22 Jul Statutory Mergers: A Reorganization
Stock issued as part of the purchase price of a business can, if structured correctly, be considered a tax-free reorganization under Section 368(a)(1)(A). When qualified a tax-free reorg can be a great way to help relieve at least the short-term tax burden of the sellers. In most cases, the seller is only taxed on the cash received in the transaction, which is generally the combined federal and state long-term capital gains tax rates.
As always, there are trade-offs. The amount of tax paid in such a reorganization is generally dependent on factors apart from the cash received at the time of sale. The existing stock basis the shareholders had in the selling company as well as the reorganization gain experienced in the sale both play a role in the amount of tax paid when the transaction eventually closes.

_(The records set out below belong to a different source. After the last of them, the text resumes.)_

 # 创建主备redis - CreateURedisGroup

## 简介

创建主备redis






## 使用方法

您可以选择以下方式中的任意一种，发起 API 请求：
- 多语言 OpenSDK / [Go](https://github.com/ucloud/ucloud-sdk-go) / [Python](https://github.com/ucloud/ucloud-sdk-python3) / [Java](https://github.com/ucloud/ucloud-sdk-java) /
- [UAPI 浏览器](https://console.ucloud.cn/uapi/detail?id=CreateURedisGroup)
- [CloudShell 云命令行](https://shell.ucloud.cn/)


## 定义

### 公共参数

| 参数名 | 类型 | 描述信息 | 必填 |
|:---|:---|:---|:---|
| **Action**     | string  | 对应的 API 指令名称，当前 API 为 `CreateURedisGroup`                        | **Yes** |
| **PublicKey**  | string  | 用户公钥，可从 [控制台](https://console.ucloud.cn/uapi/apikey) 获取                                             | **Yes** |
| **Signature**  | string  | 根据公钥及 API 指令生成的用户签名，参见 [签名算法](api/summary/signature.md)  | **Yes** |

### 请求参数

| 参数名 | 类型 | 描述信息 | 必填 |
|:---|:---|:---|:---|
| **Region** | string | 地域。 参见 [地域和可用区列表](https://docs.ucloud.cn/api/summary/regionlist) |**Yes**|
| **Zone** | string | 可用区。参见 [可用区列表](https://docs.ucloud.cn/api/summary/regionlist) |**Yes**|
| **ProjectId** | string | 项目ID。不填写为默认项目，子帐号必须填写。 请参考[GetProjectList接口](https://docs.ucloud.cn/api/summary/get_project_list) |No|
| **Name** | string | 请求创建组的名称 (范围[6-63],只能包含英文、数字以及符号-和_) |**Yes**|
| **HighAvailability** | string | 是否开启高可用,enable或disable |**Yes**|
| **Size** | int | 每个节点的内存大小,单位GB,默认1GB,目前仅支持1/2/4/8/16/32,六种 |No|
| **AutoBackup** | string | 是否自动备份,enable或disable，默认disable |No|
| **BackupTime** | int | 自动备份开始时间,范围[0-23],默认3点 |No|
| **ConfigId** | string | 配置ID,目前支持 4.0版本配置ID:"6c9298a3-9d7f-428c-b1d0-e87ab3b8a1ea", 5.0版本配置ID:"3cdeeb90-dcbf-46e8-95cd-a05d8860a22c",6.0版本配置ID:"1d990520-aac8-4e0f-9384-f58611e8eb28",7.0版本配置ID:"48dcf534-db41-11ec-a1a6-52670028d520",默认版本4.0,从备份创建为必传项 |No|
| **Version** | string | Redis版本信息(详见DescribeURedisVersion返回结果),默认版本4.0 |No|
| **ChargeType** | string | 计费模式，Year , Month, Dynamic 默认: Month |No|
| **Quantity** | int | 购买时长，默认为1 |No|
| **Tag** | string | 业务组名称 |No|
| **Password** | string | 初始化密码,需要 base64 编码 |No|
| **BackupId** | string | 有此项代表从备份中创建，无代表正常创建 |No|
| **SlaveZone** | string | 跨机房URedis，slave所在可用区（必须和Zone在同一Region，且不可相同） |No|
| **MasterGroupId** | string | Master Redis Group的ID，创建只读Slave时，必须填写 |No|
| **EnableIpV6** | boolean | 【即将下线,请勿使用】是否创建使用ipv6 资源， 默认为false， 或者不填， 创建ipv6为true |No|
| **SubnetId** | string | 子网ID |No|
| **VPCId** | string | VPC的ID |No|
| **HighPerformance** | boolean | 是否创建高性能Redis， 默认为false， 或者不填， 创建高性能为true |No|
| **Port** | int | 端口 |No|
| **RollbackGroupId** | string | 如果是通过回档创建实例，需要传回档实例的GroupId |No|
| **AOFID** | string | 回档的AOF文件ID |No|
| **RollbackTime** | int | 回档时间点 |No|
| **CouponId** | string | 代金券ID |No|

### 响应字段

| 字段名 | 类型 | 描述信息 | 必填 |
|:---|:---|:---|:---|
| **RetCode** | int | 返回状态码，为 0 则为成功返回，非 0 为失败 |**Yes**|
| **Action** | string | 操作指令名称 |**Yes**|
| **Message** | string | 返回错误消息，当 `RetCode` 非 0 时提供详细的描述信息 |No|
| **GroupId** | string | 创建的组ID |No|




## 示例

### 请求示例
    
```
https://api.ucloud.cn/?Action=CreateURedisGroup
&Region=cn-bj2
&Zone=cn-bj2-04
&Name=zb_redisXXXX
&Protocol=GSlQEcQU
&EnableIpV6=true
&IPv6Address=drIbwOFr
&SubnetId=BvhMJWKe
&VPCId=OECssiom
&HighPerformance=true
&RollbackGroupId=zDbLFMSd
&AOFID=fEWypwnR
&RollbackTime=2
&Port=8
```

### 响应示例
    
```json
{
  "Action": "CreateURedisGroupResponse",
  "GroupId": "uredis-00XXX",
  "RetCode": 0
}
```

In addition, a typical low carryover basis in the amount of stock received as compensation for the company’s sale can create a large tax liability later if the selling shareholder decides to sell the buyer’s stock before death. The reason for this is that the seller’s basis in the buyer’s stock is carried over to the new entity. There is no step-up in basis in the new stock. Therefore, any gain made in the eventual sale of the stock would be considered as pure profit, which is taxable at a higher rate. Furthermore, in many instances the sale the said stock later could be treated as “dividend” income which is often taxed at a higher rate than long-term capital gains. Both future considerations when thinking about selling. Of course, there are other options to help in tax liability remediation like asset exchanges and the like which would help to alleviate some of the eventual tax pain.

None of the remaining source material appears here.